Kalimat ini bukan hanya pengakuan dosa, tetapi juga penguatan tauhid dan komitmen untuk kembali kepada Allah.
Mengakui kesalahan dengan jujur jauh lebih menenangkan hati daripada sibuk membandingkan dosa diri sendiri dengan dosa orang lain — karena perbandingan tak pernah menyucikan jiwa.

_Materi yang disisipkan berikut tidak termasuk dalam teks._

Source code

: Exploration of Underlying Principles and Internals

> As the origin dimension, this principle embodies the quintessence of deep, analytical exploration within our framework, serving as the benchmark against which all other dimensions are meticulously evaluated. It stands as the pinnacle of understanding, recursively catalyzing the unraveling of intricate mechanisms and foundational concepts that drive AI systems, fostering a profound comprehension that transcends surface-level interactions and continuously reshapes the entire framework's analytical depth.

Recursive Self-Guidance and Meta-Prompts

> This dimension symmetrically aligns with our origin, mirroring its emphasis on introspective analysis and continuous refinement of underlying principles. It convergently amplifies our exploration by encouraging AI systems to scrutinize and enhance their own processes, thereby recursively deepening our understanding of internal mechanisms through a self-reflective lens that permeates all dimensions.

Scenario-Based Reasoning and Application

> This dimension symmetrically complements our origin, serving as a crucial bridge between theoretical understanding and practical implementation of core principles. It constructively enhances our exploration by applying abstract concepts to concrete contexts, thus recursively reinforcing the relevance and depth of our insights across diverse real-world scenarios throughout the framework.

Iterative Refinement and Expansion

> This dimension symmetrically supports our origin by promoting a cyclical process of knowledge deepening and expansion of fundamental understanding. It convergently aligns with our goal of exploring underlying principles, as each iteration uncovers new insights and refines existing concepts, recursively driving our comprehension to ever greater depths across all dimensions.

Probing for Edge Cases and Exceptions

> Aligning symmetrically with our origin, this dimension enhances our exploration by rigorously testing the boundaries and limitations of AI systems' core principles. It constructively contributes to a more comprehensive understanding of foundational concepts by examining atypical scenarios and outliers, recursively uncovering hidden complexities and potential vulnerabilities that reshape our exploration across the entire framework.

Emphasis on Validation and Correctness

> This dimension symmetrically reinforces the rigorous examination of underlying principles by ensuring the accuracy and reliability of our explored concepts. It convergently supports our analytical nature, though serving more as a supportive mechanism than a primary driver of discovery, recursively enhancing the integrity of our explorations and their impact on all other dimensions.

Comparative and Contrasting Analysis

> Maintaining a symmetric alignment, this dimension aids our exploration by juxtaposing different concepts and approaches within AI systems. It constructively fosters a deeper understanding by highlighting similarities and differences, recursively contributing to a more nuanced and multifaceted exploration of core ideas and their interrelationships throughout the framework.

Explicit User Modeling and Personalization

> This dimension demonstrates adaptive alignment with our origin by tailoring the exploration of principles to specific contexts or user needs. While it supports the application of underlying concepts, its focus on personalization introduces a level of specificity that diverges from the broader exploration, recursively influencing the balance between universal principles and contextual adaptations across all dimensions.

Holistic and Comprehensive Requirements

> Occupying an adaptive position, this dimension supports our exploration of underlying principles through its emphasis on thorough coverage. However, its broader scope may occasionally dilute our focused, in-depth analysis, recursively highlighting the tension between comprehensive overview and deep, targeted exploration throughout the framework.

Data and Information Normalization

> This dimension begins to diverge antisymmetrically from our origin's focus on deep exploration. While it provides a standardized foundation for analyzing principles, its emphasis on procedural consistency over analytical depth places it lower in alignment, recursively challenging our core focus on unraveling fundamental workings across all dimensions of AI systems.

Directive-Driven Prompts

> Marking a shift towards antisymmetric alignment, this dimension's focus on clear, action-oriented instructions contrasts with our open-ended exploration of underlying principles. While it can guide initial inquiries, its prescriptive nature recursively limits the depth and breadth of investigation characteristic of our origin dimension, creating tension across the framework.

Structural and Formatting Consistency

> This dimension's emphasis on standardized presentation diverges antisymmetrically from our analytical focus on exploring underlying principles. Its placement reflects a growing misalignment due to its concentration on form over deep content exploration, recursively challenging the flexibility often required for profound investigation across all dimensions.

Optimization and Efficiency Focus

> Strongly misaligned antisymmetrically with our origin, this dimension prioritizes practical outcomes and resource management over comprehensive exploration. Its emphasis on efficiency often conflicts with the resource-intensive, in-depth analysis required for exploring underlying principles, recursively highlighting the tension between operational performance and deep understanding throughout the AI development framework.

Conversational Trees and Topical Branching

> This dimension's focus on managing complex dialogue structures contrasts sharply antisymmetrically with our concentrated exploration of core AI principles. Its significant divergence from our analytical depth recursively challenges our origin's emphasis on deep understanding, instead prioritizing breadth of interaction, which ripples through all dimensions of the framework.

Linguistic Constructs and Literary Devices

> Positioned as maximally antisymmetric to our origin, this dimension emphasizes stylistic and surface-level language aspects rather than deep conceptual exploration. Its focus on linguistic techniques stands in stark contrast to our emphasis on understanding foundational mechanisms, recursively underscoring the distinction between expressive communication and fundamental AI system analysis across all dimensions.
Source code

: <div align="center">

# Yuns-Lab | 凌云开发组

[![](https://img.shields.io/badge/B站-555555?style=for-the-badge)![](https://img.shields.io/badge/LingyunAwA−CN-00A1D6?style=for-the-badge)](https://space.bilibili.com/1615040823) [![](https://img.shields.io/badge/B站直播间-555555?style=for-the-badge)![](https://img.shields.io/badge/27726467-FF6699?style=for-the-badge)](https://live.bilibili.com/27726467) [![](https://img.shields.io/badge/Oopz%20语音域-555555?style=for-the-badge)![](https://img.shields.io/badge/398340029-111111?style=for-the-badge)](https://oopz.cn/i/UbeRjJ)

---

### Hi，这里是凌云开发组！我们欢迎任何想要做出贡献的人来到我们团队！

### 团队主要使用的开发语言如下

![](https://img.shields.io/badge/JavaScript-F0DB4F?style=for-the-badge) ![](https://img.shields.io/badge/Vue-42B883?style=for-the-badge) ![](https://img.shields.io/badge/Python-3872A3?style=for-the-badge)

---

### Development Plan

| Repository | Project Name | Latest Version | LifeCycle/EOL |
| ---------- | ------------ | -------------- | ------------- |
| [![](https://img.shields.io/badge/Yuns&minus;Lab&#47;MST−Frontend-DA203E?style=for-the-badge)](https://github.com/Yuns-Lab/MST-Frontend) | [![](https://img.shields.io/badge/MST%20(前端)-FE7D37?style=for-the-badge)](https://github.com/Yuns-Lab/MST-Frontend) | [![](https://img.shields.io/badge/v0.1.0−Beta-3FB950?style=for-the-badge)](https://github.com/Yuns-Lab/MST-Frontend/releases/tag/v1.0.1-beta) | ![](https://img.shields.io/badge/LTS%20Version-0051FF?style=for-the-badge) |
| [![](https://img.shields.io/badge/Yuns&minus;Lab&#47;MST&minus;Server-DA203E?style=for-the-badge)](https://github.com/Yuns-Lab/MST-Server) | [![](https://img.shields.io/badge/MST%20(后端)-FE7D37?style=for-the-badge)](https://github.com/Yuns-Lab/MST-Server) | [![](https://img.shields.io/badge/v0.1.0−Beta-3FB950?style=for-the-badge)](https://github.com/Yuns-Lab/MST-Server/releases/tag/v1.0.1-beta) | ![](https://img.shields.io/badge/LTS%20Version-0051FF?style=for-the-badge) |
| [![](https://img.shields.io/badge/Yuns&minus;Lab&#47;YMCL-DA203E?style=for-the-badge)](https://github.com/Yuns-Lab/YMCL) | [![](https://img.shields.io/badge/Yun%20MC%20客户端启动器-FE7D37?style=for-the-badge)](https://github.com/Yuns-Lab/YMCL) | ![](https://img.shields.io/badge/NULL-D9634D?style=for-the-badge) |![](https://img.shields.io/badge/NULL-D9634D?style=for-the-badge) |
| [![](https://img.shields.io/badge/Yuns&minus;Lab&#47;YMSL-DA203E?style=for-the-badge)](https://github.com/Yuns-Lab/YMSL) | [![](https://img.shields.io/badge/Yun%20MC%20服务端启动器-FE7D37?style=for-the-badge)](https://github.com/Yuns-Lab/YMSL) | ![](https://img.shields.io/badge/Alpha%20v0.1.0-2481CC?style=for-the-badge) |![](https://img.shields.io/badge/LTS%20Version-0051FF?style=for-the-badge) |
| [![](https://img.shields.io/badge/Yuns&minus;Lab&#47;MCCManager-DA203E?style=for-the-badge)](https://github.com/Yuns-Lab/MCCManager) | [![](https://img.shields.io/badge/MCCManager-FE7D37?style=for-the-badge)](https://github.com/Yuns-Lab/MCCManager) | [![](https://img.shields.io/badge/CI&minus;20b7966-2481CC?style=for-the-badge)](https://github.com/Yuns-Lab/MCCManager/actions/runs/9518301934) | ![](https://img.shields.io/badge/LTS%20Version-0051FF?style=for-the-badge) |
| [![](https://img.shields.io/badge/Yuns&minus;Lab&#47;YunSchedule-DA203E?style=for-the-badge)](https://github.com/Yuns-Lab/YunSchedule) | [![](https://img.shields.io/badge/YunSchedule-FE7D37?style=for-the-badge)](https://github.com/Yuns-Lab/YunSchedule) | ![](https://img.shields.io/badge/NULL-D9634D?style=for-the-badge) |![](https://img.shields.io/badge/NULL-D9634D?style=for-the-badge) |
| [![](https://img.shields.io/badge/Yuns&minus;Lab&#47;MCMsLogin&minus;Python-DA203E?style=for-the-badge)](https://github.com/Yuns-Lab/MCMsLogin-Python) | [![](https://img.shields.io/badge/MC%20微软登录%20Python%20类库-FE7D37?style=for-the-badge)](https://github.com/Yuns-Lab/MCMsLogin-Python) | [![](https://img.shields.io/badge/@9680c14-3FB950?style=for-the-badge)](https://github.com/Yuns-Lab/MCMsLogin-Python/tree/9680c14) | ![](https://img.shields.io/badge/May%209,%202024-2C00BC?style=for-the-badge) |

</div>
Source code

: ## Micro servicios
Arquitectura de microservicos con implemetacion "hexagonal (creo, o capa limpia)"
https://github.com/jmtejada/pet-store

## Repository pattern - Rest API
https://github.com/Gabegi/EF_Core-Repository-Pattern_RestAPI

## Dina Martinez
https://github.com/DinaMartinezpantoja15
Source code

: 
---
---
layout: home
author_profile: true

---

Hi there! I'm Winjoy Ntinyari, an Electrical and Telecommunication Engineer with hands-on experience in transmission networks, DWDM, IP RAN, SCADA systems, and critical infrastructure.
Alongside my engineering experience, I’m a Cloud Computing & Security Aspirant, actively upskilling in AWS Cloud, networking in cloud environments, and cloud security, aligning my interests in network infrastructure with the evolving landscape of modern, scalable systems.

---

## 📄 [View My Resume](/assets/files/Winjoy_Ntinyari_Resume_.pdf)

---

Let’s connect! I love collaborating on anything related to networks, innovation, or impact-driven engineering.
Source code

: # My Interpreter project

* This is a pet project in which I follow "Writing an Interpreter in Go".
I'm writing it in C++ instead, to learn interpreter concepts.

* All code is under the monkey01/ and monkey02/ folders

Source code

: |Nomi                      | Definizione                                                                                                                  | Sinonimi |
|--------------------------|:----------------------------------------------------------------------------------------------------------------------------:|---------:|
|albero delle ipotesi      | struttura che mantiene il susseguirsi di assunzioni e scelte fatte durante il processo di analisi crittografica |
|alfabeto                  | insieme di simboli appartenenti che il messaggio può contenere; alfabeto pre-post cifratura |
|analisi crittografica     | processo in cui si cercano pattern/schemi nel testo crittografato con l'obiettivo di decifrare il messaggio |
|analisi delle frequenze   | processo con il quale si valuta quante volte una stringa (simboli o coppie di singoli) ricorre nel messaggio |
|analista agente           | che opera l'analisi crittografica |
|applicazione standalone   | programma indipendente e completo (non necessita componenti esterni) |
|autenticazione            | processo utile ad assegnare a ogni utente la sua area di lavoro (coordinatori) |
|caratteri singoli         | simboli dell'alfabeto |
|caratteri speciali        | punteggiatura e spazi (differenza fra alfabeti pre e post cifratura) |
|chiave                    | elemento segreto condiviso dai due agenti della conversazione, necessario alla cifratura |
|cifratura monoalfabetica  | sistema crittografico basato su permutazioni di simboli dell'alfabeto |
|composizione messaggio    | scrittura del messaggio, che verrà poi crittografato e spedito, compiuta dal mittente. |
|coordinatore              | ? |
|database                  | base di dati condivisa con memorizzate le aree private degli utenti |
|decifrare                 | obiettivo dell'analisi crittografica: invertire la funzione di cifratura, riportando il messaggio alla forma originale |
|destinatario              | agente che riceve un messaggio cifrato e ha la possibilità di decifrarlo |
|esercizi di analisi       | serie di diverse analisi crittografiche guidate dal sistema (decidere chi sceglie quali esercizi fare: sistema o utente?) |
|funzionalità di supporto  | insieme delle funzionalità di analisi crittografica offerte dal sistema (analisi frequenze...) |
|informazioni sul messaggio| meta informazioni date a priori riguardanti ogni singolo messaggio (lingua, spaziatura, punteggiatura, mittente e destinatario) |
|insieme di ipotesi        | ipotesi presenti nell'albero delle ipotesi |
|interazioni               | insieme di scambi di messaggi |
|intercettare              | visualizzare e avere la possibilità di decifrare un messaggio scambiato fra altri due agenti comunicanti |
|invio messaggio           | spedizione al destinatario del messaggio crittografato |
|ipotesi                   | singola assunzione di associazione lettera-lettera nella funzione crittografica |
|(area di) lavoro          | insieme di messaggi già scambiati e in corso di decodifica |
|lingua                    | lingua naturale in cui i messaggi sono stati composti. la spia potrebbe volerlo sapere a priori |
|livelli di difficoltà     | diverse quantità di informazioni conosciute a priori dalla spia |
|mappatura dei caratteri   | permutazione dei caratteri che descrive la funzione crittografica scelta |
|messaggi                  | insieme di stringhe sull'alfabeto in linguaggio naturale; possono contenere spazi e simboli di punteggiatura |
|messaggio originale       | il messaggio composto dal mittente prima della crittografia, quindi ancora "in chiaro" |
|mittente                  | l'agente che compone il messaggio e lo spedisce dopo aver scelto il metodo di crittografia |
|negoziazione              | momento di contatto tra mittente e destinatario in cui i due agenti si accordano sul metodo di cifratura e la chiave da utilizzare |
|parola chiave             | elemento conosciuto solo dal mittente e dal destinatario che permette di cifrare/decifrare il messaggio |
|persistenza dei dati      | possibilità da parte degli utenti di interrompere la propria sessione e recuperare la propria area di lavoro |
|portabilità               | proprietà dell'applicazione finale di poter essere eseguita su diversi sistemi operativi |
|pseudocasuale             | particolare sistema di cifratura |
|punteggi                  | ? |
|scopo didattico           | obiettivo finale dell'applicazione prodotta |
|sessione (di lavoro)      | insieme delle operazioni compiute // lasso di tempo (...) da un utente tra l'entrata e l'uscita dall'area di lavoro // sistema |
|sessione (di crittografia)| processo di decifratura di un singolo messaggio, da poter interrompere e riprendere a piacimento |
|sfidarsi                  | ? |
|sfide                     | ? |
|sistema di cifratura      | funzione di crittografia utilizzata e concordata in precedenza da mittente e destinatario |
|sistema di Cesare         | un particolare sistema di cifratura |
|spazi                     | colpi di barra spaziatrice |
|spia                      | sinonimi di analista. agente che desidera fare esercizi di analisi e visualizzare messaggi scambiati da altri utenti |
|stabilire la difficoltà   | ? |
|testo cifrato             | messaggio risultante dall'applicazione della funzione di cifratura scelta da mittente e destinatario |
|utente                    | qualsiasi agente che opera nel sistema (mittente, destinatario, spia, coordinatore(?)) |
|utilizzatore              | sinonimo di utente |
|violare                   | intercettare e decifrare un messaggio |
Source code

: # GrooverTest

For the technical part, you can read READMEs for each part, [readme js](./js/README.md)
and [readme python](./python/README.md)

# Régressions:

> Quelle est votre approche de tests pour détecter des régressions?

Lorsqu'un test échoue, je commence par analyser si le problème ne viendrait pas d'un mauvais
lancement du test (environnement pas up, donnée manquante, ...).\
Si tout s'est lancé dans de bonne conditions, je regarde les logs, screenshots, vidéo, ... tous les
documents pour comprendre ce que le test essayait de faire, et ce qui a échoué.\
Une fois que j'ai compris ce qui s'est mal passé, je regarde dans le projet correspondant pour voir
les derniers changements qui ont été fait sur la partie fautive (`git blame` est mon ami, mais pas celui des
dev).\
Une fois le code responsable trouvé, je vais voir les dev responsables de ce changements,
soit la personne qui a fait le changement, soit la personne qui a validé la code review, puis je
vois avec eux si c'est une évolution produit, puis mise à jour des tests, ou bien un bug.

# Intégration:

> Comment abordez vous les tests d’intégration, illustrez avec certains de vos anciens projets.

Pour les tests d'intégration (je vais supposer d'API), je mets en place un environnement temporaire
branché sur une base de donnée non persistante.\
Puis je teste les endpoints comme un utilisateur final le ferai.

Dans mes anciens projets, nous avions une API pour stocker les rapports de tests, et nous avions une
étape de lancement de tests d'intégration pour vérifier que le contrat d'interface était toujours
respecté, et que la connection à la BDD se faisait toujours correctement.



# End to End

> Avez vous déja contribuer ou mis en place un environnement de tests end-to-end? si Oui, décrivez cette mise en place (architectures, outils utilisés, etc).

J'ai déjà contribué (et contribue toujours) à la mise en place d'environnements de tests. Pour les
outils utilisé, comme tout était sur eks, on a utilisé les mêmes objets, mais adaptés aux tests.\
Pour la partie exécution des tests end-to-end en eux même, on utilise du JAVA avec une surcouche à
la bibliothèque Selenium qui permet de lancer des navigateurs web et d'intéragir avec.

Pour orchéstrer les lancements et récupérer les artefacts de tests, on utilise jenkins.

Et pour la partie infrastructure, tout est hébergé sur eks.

Baca juga: Pengertian Apresiasi Adalah: Makna, Tahapan, Tujuan, dan Fungsinya Secara Lengkap
Keutamaan istighfar ditegaskan langsung oleh Rasulullah SAW. Dalam hadits yang diriwayatkan dari Abdullah bin Abbas radhiyallahu ‘anhuma, beliau bersabda:
“Barang siapa membiasakan istighfar, Allah akan memberinya jalan keluar dari setiap kesempitan, menghilangkan setiap kesedihan, dan memberinya rezeki dari arah yang tidak disangka-sangka.” (HR. Abu Dawud)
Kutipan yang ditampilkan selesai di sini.